Der Ausbau der Produktpalette der tiscon AG dürfte mit der 51 %-igen Beteiligung an der modularis software AG -Anbieter von Geometriedaten-Management-Lösungen für technische Kataloge- und der Übernahme der HMP Innovative Softwarelösungen GmbH -Softwarelösungen für ePublishing, eProcurement und eShopping- vollzogen sein. Das im neuen Geschäftsmodell enthaltene Potenzial, lasse die neue tiscon AG in ihre aggressiv angehobenen Umsatz- und Ertragsprognosen sowohl für das laufende Jahr 2000 als auch für 2001 und 2002 einfließen.

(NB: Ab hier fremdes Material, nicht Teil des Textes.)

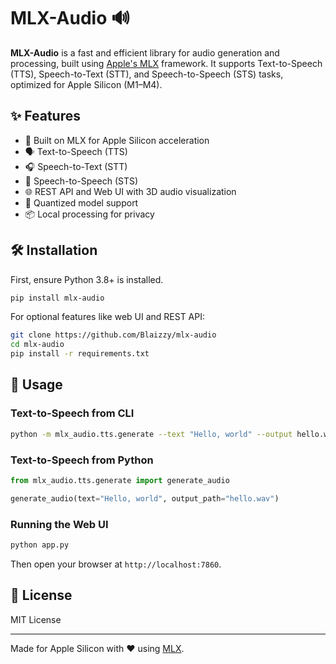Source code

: # MLX-Audio 🔊

**MLX-Audio** is a fast and efficient library for audio generation and processing, built using [Apple's MLX](https://github.com/ml-explore/mlx) framework. It supports Text-to-Speech (TTS), Speech-to-Text (STT), and Speech-to-Speech (STS) tasks, optimized for Apple Silicon (M1–M4).

## ✨ Features

- 🚀 Built on MLX for Apple Silicon acceleration
- 🗣️ Text-to-Speech (TTS)
- 🎧 Speech-to-Text (STT)
- 🔁 Speech-to-Speech (STS)
- 🌐 REST API and Web UI with 3D audio visualization
- 🧠 Quantized model support
- 📦 Local processing for privacy

## 🛠️ Installation

First, ensure Python 3.8+ is installed.

```bash
pip install mlx-audio
```

For optional features like web UI and REST API:

```bash
git clone https://github.com/Blaizzy/mlx-audio
cd mlx-audio
pip install -r requirements.txt
```

## 🚀 Usage

### Text-to-Speech from CLI

```bash
python -m mlx_audio.tts.generate --text "Hello, world" --output hello.wav
```

### Text-to-Speech from Python

```python
from mlx_audio.tts.generate import generate_audio

generate_audio(text="Hello, world", output_path="hello.wav")
```

### Running the Web UI

```bash
python app.py
```

Then open your browser at `http://localhost:7860`.

## 📄 License

MIT License

---

Made for Apple Silicon with ❤️ using [MLX](https://github.com/ml-explore/mlx).


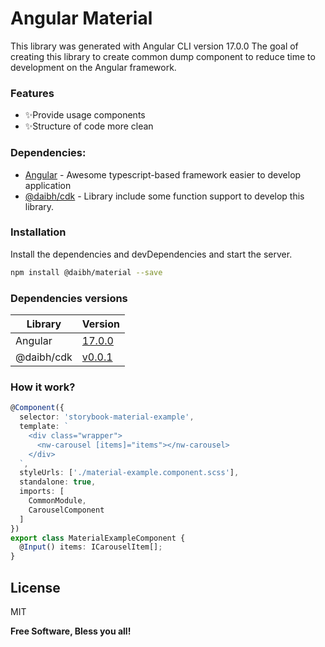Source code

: # Angular Material
This library was generated with Angular CLI version 17.0.0
The goal of creating this library to create common dump component to reduce time to development on the Angular framework.

### Features
- ✨Provide usage components
- ✨Structure of code more clean

### Dependencies:
- [Angular](https://angular.dev/) - Awesome typescript-based framework easier to develop application
- [@daibh/cdk](https://www.npmjs.com/package/@daibh/cdk) - Library include some function support to develop this library.

### Installation
Install the dependencies and devDependencies and start the server.

```sh
npm install @daibh/material --save
```

### Dependencies versions
| Library | Version |
| ------ | ------ |
| Angular | [17.0.0](https://github.com/angular/angular/releases/tag/17.0.0) |
| @daibh/cdk | [v0.0.1](https://www.npmjs.com/package/@daibh/cdk/v/0.0.1) |

### How it work?

```ts
@Component({
  selector: 'storybook-material-example',
  template: `
    <div class="wrapper">
      <nw-carousel [items]="items"></nw-carousel>
    </div>
  `,
  styleUrls: ['./material-example.component.scss'],
  standalone: true,
  imports: [
    CommonModule,
    CarouselComponent
  ]
})
export class MaterialExampleComponent {
  @Input() items: ICarouselItem[];
}
```

## License

MIT

**Free Software, Bless you all!**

Angesichts der gezeigten Ergebnisse der tiscon AG im ersten Halbjahr und des noch im Mai für die HMP allein avisierten Umsatzes für das gesamte Jahr 2000 in Höhe von rd. 12 Mio. DM, stehen die Analysten der LBBW den Prognosen der neuen tiscon AG verhalten gegenüber. Auch die z.T. überraschenden personellen Veränderungen auf Vorstandsebene würden nicht unbedingt zur Vertrauensbildung beitragen. In ihrer Neueinschätzung der tiscon AG gingen die Analysten von deutlich konservativeren Umsatz- und Ertragsprognosen aus als das Unternehmen selbst. Trotz der darin immer noch enthaltenen Umsatz- und Ertragsdynamik stufen die Analysten der LBBW die Aktie der tiscon AG von akkumulieren auf halten zurück.